Fundamentally, personal branding has long outgrown its original academic role as another instance of “broadening the concept of marketing” (Kotler and Levy, 1969). Instead, it is worth appreciating personal branding as a distinct and interdisciplinary expression of branding and not just as a simple variation thereof. However, before giving a positive answer to the key question of whether science can “reclaim self-marketing and personal branding from the enthusiasts” (Shepherd, 2005, p. 12), further academic efforts are needed. Beside empirical studies, different formats such as review papers (Gorbatov et al., 2018) not only offer valuable contributions in this regard, but they also serve as a means to incite the required sophisticated debate on the contemporary phenomenon of human brands and their emergence.

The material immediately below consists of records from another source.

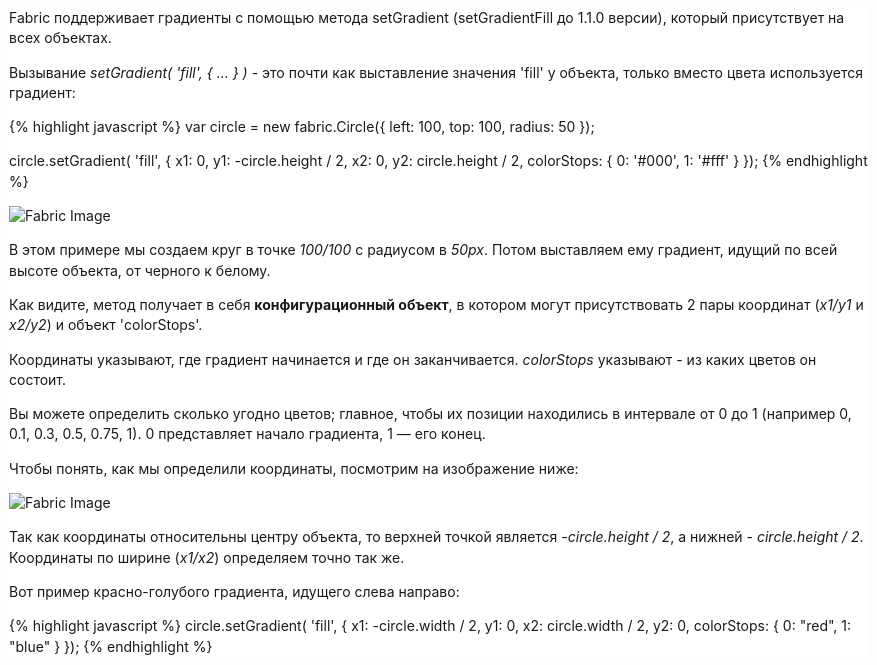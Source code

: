 Fabric поддерживает градиенты с помощью метода setGradient (setGradientFill до 1.1.0 версии), который присутствует на всех объектах.

Вызывание *setGradient( 'fill', { ... } )* - это почти как выставление значения 'fill' у объекта, только вместо цвета используется градиент:

{% highlight javascript %}
var circle = new fabric.Circle({
  left: 100,
  top: 100,
  radius: 50
});

circle.setGradient( 'fill', {
  x1: 0,
  y1: -circle.height / 2,
  x2: 0,
  y2: circle.height / 2,
  colorStops: {
    0: '#000',
    1: '#fff'
  }
});
{% endhighlight %}

![Fabric Image]({{site.url}}/images/uploads/2016/06/fabricjs-part-2-05.png "Fabric Image")

В этом примере мы создаем круг в точке *100/100* с радиусом в *50px*. Потом выставляем ему градиент, идущий по всей высоте объекта, от черного к белому.

Как видите, метод получает в себя **конфигурационный объект**, в котором могут присутствовать 2 пары координат (*x1/y1* и *x2/y2*) и объект 'colorStops'.

Координаты указывают, где градиент начинается и где он заканчивается. *colorStops* указывают - из каких цветов он состоит.

Вы можете определить сколько угодно цветов; главное, чтобы их позиции находились в интервале от 0 до 1 (например 0, 0.1, 0.3, 0.5, 0.75, 1). 0 представляет начало градиента, 1 — его конец.

Чтобы понять, как мы определили координаты, посмотрим на изображение ниже:

![Fabric Image]({{site.url}}/images/uploads/2016/06/fabricjs-part-2-06.png "Fabric Image")

Так как координаты относительны центру объекта, то верхней точкой является *-circle.height / 2*, а нижней - *circle.height / 2*. Координаты по ширине (*x1/x2*) определяем точно так же.

Вот пример красно-голубого градиента, идущего слева направо:

{% highlight javascript %}
circle.setGradient( 'fill', {
  x1: -circle.width / 2,
  y1: 0,
  x2: circle.width / 2,
  y2: 0,
  colorStops: {
    0: "red",
    1: "blue"
  }
});
{% endhighlight %}
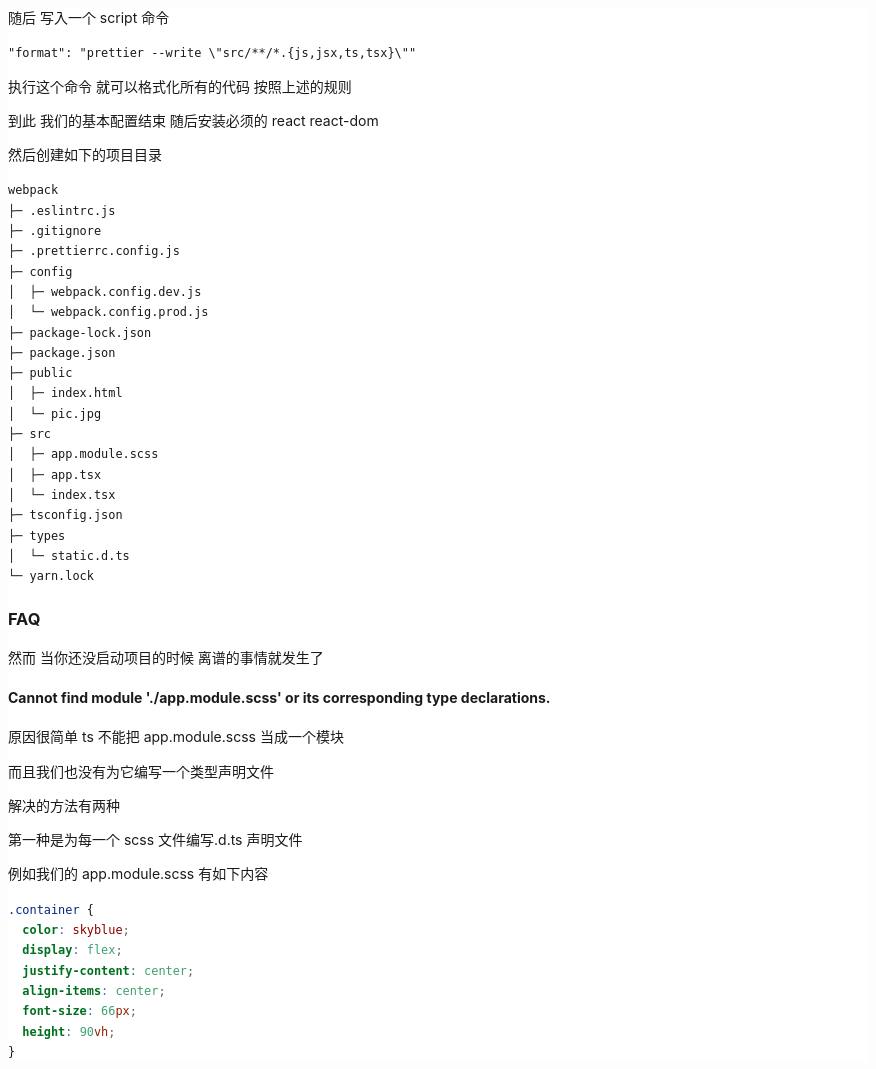随后 写入一个 script 命令

```
"format": "prettier --write \"src/**/*.{js,jsx,ts,tsx}\""
```

执行这个命令 就可以格式化所有的代码 按照上述的规则

到此 我们的基本配置结束 随后安装必须的 react react-dom

然后创建如下的项目目录

```
webpack
├─ .eslintrc.js
├─ .gitignore
├─ .prettierrc.config.js
├─ config
│  ├─ webpack.config.dev.js
│  └─ webpack.config.prod.js
├─ package-lock.json
├─ package.json
├─ public
│  ├─ index.html
│  └─ pic.jpg
├─ src
│  ├─ app.module.scss
│  ├─ app.tsx
│  └─ index.tsx
├─ tsconfig.json
├─ types
│  └─ static.d.ts
└─ yarn.lock
```

### FAQ

然而 当你还没启动项目的时候 离谱的事情就发生了

#### Cannot find module './app.module.scss' or its corresponding type declarations.

原因很简单 ts 不能把 app.module.scss 当成一个模块

而且我们也没有为它编写一个类型声明文件

解决的方法有两种

第一种是为每一个 scss 文件编写.d.ts 声明文件

例如我们的 app.module.scss 有如下内容

```scss
.container {
  color: skyblue;
  display: flex;
  justify-content: center;
  align-items: center;
  font-size: 66px;
  height: 90vh;
}
```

Universally valid personal branding frameworks or even theories cannot be identified yet, and those that have been put forward do not show great promise due to their fragmented nature. Therefore, this review suggests updated definitions to better structure the fragmented approaches toward the process of personal branding and to the human brand as a thing, as proposed above. Celebrities serve as the cradle of the personal branding movement as well as for all kind of human brands (Figure 3). Apart from the “celebrity,” two additional classes of human brands, i.e., the “icon” and the “personal brand,” as well as two intermediate classes, i.e., the “superstar” between celebrities and icons and the “micro-celebrity” between celebrities and personal brands, complement the aspect of classes.
Nonetheless, personal branding happens in many and diverse shapes and forms and takes place in a distinctly complex setting, so a precise and readily transferable recipe for personal branding that is applicable to every walk of life has to remain wishful thinking. Any search for the one universal personal branding theory would seem doomed from the outset. In addition, since proposing a model implies pragmatism, structure, and universality, personal branding faces a paradox in that a generalizable branding model has to be applied to something that is completely unique, namely human beings. Therefore, more empirical evidence, exploration, and conceptual development are sorely needed, as they may result in class and category-specific definitions as well as models. In particular, the icon as a human brand class, celebrity academics, or the aristocracy call for deeper investigation, while social media influencers, e.g., Bhad Bhabie, as the new type of endorsers and “celefictions” (Nayar, 2009; Kerrigan et al., 2011), such as Harry Potter, Lara Croft or Dr Z, must not be neglected.
Gender differences in personal branding, whether in the branded individual itself or on the consumer side, have so far only been examined sporadically and rather one-sidedly with regard to the effect of human brands' gendering in social media (e.g., Duffy and Pruchniewska, 2017; Draper and McDonnell, 2018). But the open questions are far more fundamental and very diverse, for example with regard to the world of work. What explains the existence of the gender gap in self-evaluations which affects the gender gap in self-promotion? How can the gender gap in self-evaluations be mitigated? how does the potential for gender-specific backlash influence self-evaluations and how employers view self-evaluations? (Exley and Kessler, 2019). Future research should also consider the gender-oriented role of personal branding in private life. Sexual selection theory, for instance, can help to understand how people act in an effort to attract another person (Schmitt and Buss, 1996) and psychological mechanisms, to suggest further possibilities, appear to underlie between-sex differences in what people prefer in mates (Buss, 1989) and how they attract mates (Buss, 1988).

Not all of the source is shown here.